Data in this exercise:
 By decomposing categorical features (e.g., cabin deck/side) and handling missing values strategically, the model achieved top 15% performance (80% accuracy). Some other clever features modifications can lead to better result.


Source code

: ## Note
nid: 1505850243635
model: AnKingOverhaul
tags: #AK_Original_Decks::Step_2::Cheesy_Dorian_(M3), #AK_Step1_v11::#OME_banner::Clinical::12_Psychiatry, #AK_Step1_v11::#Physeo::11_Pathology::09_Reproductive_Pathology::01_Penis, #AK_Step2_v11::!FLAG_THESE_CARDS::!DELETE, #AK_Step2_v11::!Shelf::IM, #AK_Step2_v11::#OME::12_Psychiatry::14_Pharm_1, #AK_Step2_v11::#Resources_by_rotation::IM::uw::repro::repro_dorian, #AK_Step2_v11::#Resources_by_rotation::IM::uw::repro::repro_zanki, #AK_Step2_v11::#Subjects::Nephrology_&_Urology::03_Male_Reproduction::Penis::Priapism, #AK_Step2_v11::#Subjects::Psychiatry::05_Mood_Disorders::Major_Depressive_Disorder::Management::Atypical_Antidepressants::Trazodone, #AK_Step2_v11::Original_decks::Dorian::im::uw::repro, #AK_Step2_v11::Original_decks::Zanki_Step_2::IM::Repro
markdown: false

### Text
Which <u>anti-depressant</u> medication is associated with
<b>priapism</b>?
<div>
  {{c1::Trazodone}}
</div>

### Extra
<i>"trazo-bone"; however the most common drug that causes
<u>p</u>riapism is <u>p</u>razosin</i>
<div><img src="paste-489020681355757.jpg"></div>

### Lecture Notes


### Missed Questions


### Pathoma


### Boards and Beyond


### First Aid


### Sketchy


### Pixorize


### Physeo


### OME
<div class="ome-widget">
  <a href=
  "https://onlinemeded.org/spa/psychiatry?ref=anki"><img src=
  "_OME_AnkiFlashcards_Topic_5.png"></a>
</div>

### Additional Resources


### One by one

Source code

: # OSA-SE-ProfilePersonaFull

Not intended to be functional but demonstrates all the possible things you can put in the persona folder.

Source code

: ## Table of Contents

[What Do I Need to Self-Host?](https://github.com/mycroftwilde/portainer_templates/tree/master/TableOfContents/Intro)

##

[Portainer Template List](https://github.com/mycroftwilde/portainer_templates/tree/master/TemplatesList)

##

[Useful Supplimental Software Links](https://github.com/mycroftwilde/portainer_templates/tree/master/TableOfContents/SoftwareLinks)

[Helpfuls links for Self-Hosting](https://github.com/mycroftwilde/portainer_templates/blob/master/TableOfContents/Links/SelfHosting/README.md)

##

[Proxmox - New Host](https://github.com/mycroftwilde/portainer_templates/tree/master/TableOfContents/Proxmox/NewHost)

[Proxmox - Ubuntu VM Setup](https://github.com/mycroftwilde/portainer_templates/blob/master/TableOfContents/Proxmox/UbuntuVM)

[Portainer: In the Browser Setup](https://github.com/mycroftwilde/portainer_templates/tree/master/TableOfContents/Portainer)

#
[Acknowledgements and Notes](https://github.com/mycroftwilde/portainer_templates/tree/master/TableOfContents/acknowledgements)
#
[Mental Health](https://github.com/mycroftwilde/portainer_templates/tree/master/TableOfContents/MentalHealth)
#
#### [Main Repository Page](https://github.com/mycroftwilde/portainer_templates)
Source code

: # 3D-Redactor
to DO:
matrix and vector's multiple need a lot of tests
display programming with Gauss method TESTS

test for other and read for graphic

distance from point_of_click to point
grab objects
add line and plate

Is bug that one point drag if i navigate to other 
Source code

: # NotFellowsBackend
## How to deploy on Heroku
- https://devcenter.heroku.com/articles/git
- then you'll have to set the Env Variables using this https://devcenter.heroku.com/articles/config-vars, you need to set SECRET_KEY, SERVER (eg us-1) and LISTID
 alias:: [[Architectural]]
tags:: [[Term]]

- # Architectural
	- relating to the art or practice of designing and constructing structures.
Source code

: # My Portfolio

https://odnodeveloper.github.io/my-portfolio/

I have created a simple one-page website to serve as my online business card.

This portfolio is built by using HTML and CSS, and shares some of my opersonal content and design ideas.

About this exercise:
Look at the records above. Copy every line where the string "other" occurs.

Exercise answer:
 By decomposing categorical features (e.g., cabin deck/side) and handling missing values strategically, the model achieved top 15% performance (80% accuracy). Some other clever features modifications can lead to better result.
test for other and read for graphic
Is bug that one point drag if i navigate to other 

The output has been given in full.